Tuesday, January 27, 2009

Updike passes

The New York Times today published an obituary for John Updike, the novelist who opened a window on an important segment of American society during the past half century. It was populated with mainly white folk who struggled to accept the lives they led for the good lives they were. It was an important element in his fiction that many of his characters lived in some degree of fear of the Lord. Updike’s obituary contains this quote: ''I am very prone to accept all that the scientists tell us, the truth of it, the authority of the efforts of all the men and woman (sic) spent trying to understand more about atoms and molecules. But I can't quite make the leap of unfaith, as it were, and say, `This is it. Carpe diem (seize the day), and tough luck.'''

These two sentences tell us a lot us about John Updike’s understanding of the relationship between science and religious beliefs. He senses the dichotomy inherent in holding religious convictions of the sort embodied in his variety of American Protestantism while simultaneously accepting the capacity of science to tell us with full authority more and more about the nature of the natural world. We hear from many quarters that science and religion are not in conflict; one can be simultaneously a believer and fully naturalistic. But Updike knew that when one is pressed it is possible to subscribe to only one authority. If you are into scientific rationalism there is precious little space left for traditional religious faith.

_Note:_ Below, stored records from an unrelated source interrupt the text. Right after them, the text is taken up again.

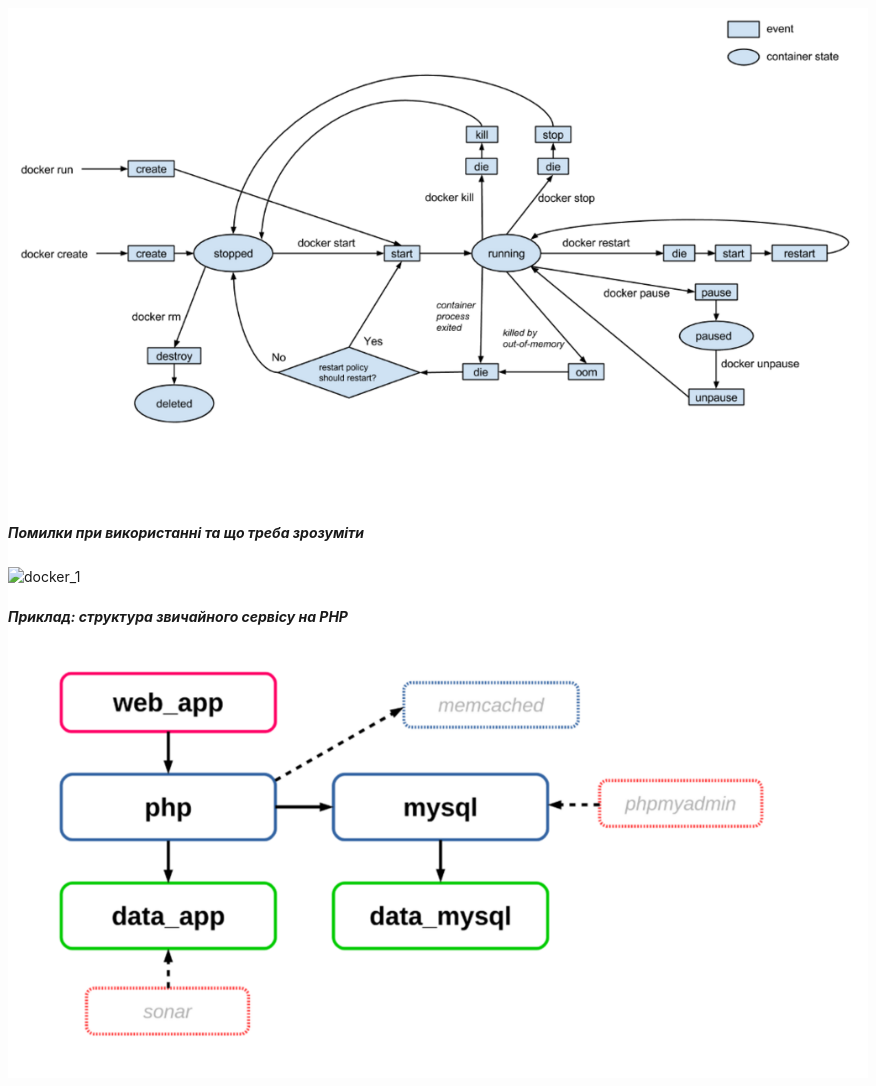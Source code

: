 ![](img/l002/docker_cmds1.png)

##### Помилки при використанні та що треба зрозуміти

![docker_1](img/l001/docker_4.png)

##### Приклад: структура звичайного сервісу на PHP

![img_1.png](img/l001/docker_2.png)
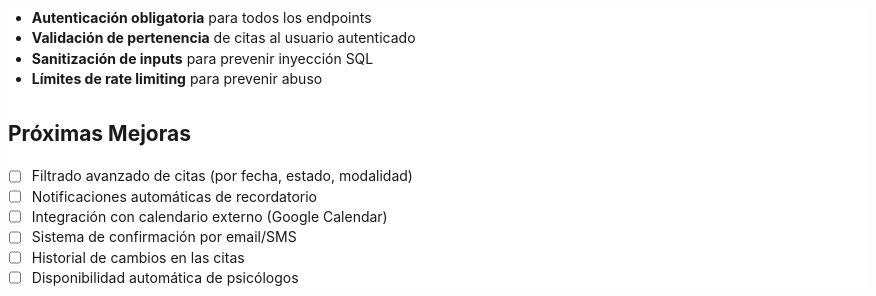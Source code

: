 - **Autenticación obligatoria** para todos los endpoints
- **Validación de pertenencia** de citas al usuario autenticado
- **Sanitización de inputs** para prevenir inyección SQL
- **Límites de rate limiting** para prevenir abuso

## Próximas Mejoras

- [ ] Filtrado avanzado de citas (por fecha, estado, modalidad)
- [ ] Notificaciones automáticas de recordatorio
- [ ] Integración con calendario externo (Google Calendar)
- [ ] Sistema de confirmación por email/SMS
- [ ] Historial de cambios en las citas
- [ ] Disponibilidad automática de psicólogos
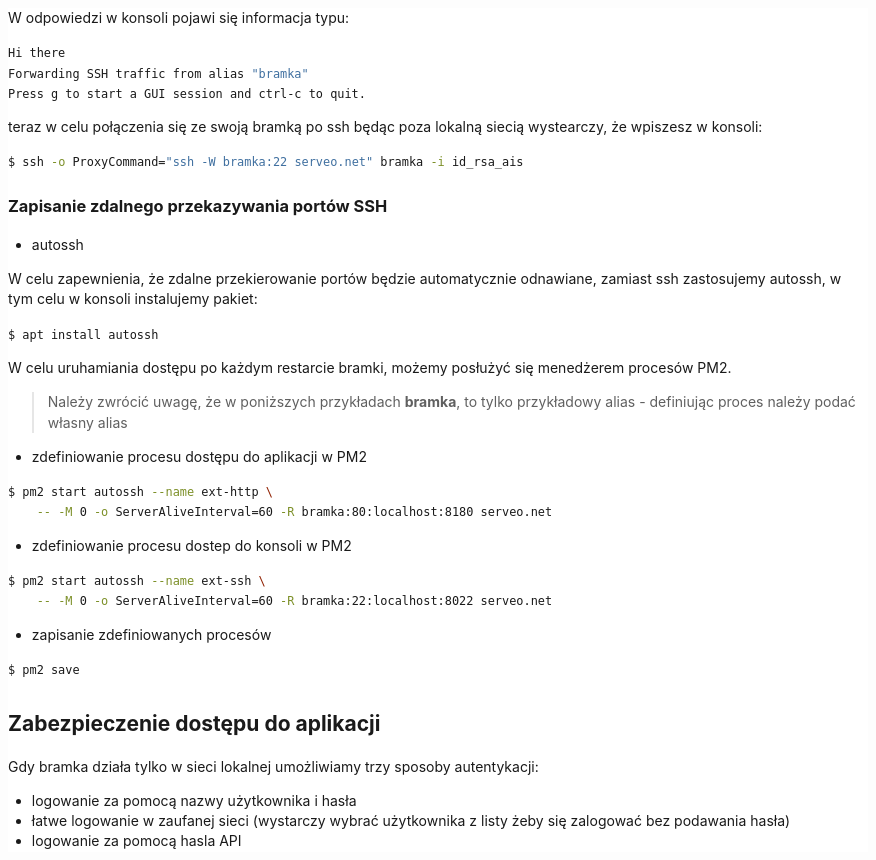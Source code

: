 W odpowiedzi w konsoli pojawi się informacja typu:

```bash
Hi there
Forwarding SSH traffic from alias "bramka"
Press g to start a GUI session and ctrl-c to quit.
```

teraz w celu połączenia się ze swoją bramką po ssh będąc poza lokalną siecią wystearczy, że wpiszesz w konsoli:

```bash
$ ssh -o ProxyCommand="ssh -W bramka:22 serveo.net" bramka -i id_rsa_ais
```



 ### Zapisanie zdalnego przekazywania portów SSH

- autossh

 W celu zapewnienia, że zdalne przekierowanie portów będzie automatycznie odnawiane, zamiast ssh zastosujemy autossh, w tym celu w konsoli instalujemy pakiet:

 ```bash
 $ apt install autossh
 ```

W celu uruhamiania dostępu po każdym restarcie bramki, możemy posłużyć się menedżerem procesów PM2.

> Należy zwrócić uwagę, że w poniższych przykładach **bramka**, to tylko przykładowy alias - definiując proces należy podać własny alias

- zdefiniowanie procesu dostępu do aplikacji w PM2

```bash
$ pm2 start autossh --name ext-http \
    -- -M 0 -o ServerAliveInterval=60 -R bramka:80:localhost:8180 serveo.net
```

- zdefiniowanie procesu dostep do konsoli w PM2

```bash
$ pm2 start autossh --name ext-ssh \
    -- -M 0 -o ServerAliveInterval=60 -R bramka:22:localhost:8022 serveo.net
```

- zapisanie zdefiniowanych procesów

```bash
$ pm2 save
```


## Zabezpieczenie dostępu do aplikacji

Gdy bramka działa tylko w sieci lokalnej umożliwiamy trzy sposoby autentykacji:
- logowanie za pomocą nazwy użytkownika i hasła
- łatwe logowanie w zaufanej sieci (wystarczy wybrać użytkownika z listy żeby się zalogować bez podawania hasła)
- logowanie za pomocą hasla API

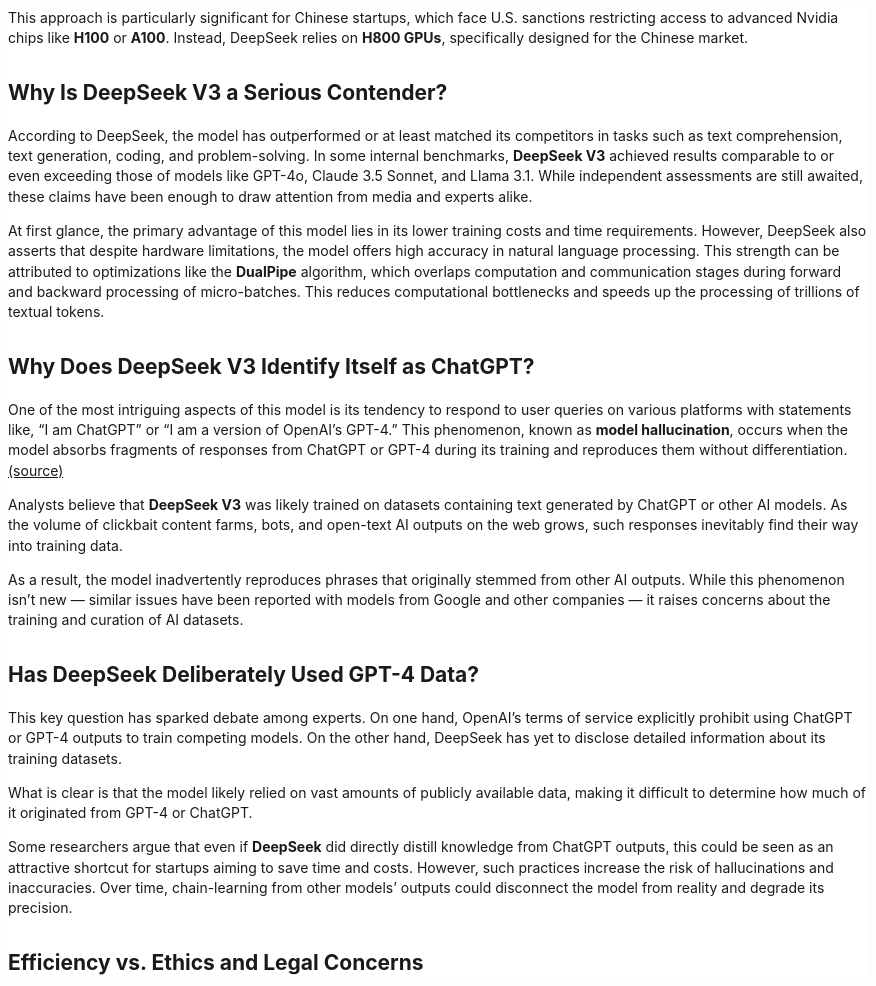 This approach is particularly significant for Chinese startups, which face U.S. sanctions restricting access to advanced Nvidia chips like **H100** or **A100**. Instead, DeepSeek relies on **H800 GPUs**, specifically designed for the Chinese market.


## Why Is DeepSeek V3 a Serious Contender?

According to DeepSeek, the model has outperformed or at least matched its competitors in tasks such as text comprehension, text generation, coding, and problem\-solving. In some internal benchmarks, **DeepSeek V3** achieved results comparable to or even exceeding those of models like GPT\-4o, Claude 3\.5 Sonnet, and Llama 3\.1\. While independent assessments are still awaited, these claims have been enough to draw attention from media and experts alike.

At first glance, the primary advantage of this model lies in its lower training costs and time requirements. However, DeepSeek also asserts that despite hardware limitations, the model offers high accuracy in natural language processing. This strength can be attributed to optimizations like the **DualPipe** algorithm, which overlaps computation and communication stages during forward and backward processing of micro\-batches. This reduces computational bottlenecks and speeds up the processing of trillions of textual tokens.


## Why Does DeepSeek V3 Identify Itself as ChatGPT?

One of the most intriguing aspects of this model is its tendency to respond to user queries on various platforms with statements like, “I am ChatGPT” or “I am a version of OpenAI’s GPT\-4\.” This phenomenon, known as **model hallucination**, occurs when the model absorbs fragments of responses from ChatGPT or GPT\-4 during its training and reproduces them without differentiation. [(source)](https://techcrunch.com/2024/12/27/why-deepseeks-new-ai-model-thinks-its-chatgpt/)

Analysts believe that **DeepSeek V3** was likely trained on datasets containing text generated by ChatGPT or other AI models. As the volume of clickbait content farms, bots, and open\-text AI outputs on the web grows, such responses inevitably find their way into training data.

As a result, the model inadvertently reproduces phrases that originally stemmed from other AI outputs. While this phenomenon isn’t new — similar issues have been reported with models from Google and other companies — it raises concerns about the training and curation of AI datasets.


## Has DeepSeek Deliberately Used GPT\-4 Data?

This key question has sparked debate among experts. On one hand, OpenAI’s terms of service explicitly prohibit using ChatGPT or GPT\-4 outputs to train competing models. On the other hand, DeepSeek has yet to disclose detailed information about its training datasets.

What is clear is that the model likely relied on vast amounts of publicly available data, making it difficult to determine how much of it originated from GPT\-4 or ChatGPT.

Some researchers argue that even if **DeepSeek** did directly distill knowledge from ChatGPT outputs, this could be seen as an attractive shortcut for startups aiming to save time and costs. However, such practices increase the risk of hallucinations and inaccuracies. Over time, chain\-learning from other models’ outputs could disconnect the model from reality and degrade its precision.


## Efficiency vs. Ethics and Legal Concerns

I was disappointed by what I take to be Updike’s belief that fully surrendering to the authority of science means that one is thereby free of certain constraints on behavior, that it would be OK to just cut loose. After all, what have you got to lose? The notion that religion, but not naturalistic thought, can act as a brake on our baser instincts strikes me as pretty hackneyed. It’s something that Rabbit Angstrom might have come up with, but I expected better from his creator. John Updike was a fine writer, but in acceding to the conventional story of religion’s role he missed the chance to explore a deeper and more interesting theme in contemporary life: Slowly but surely the authority of science is usurping that of organized religion.

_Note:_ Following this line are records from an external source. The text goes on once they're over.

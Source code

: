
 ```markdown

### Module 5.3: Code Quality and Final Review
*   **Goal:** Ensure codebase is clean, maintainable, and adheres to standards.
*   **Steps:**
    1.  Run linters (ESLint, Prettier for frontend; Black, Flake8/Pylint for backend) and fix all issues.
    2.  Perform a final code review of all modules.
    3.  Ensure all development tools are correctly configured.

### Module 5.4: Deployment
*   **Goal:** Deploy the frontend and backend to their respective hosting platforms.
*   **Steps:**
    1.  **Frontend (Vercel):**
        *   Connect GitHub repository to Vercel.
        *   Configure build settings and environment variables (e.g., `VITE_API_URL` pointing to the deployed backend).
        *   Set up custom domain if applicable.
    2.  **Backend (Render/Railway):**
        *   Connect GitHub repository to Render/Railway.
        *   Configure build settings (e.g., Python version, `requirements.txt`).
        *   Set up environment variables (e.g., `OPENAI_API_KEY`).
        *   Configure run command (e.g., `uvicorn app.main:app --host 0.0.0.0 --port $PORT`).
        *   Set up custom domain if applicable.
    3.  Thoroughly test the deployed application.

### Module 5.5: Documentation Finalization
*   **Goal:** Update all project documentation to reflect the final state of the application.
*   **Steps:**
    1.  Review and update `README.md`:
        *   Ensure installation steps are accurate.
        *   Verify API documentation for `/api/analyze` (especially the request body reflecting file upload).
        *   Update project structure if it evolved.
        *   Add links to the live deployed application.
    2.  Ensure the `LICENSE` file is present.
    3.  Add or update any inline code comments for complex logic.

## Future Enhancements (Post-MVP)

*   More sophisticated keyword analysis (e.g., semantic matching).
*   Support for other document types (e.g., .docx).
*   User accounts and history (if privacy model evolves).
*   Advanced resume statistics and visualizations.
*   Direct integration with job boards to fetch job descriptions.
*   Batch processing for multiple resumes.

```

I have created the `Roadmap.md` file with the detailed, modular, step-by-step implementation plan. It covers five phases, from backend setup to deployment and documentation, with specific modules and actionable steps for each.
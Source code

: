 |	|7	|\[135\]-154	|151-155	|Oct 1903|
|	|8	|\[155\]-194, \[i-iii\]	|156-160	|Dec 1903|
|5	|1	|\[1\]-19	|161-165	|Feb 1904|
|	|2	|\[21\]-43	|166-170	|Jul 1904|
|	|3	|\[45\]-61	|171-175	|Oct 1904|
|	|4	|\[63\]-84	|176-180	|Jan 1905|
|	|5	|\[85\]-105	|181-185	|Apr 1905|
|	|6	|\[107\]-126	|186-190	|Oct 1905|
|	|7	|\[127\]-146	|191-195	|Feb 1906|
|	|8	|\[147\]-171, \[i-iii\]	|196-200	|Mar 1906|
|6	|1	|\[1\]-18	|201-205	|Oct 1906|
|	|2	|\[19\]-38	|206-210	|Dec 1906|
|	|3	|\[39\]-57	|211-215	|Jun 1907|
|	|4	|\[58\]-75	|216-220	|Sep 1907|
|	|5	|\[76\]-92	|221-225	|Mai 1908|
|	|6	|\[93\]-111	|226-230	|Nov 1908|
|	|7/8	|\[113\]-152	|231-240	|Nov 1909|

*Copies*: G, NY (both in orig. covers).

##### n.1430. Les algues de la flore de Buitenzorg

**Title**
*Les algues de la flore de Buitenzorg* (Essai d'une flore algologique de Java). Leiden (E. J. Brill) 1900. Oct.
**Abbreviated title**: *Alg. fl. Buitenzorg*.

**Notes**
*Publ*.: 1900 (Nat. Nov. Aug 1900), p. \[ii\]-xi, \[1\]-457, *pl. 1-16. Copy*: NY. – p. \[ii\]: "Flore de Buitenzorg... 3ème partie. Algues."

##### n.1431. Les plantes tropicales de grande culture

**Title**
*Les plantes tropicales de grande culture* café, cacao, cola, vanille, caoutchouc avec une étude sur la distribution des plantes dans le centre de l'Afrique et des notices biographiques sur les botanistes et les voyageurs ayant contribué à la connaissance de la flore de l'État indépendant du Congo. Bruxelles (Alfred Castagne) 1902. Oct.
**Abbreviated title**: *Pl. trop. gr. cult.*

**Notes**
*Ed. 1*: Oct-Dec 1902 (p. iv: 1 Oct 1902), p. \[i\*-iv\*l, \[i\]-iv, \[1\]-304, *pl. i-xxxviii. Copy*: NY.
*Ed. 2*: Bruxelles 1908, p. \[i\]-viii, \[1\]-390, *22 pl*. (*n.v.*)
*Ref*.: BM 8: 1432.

  1. I can't remember the name of the novel, but Updike wrote a pretty good novel in which the protagonist was a grad. student trying to derive a scientific proof of good (using computers and math). The student ultimately failed and almost drove himself insane trying. It would be interesting to reread to further flesh Updike's view on rendering unto science that which is scientific.

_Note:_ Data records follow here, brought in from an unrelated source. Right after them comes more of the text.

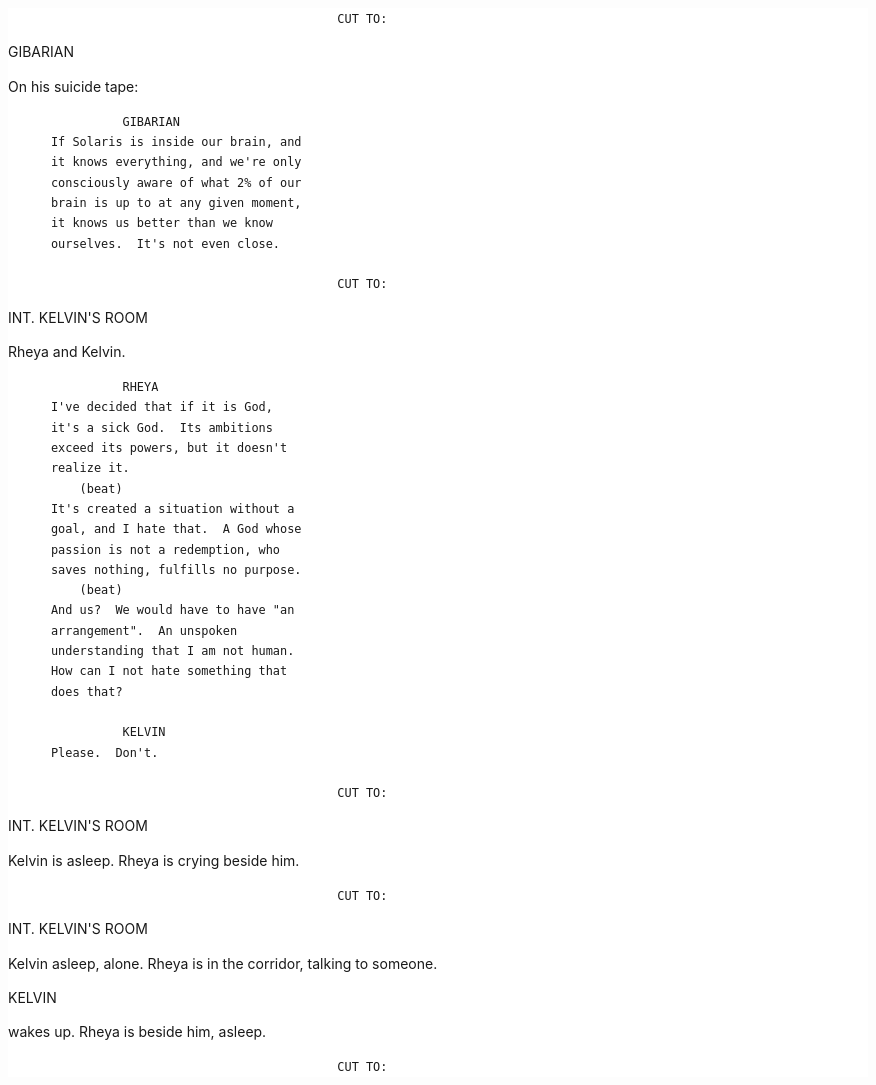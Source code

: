                                                   CUT TO:

GIBARIAN

On his suicide tape:

                    GIBARIAN
          If Solaris is inside our brain, and
          it knows everything, and we're only
          consciously aware of what 2% of our
          brain is up to at any given moment,
          it knows us better than we know
          ourselves.  It's not even close.

                                                  CUT TO:

INT.  KELVIN'S ROOM

Rheya and Kelvin.

                    RHEYA
          I've decided that if it is God,
          it's a sick God.  Its ambitions
          exceed its powers, but it doesn't
          realize it.
              (beat)
          It's created a situation without a
          goal, and I hate that.  A God whose
          passion is not a redemption, who
          saves nothing, fulfills no purpose.
              (beat)
          And us?  We would have to have "an
          arrangement".  An unspoken
          understanding that I am not human. 
          How can I not hate something that
          does that?

                    KELVIN
          Please.  Don't.

                                                  CUT TO:

INT.  KELVIN'S ROOM

Kelvin is asleep.  Rheya is crying beside him.

                                                  CUT TO:

INT.  KELVIN'S ROOM

Kelvin asleep, alone.  Rheya is in the corridor, talking to
someone.

KELVIN

wakes up.  Rheya is beside him, asleep.

                                                  CUT TO:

  2. An Updike novel which treats very explicitly the conflict between a rational/scientific outlook and a religious one, in the context of a Presbyterian minister in 1910 who loses his faith and leaves the ministry (failing his family in the process!), is "In the Beauty of the Lilies." Updike seems to be working out his own ambivalent views in the dialogue between the minister and the intelligent and very well-spoken higher church figure who tries to keep him in his ministry.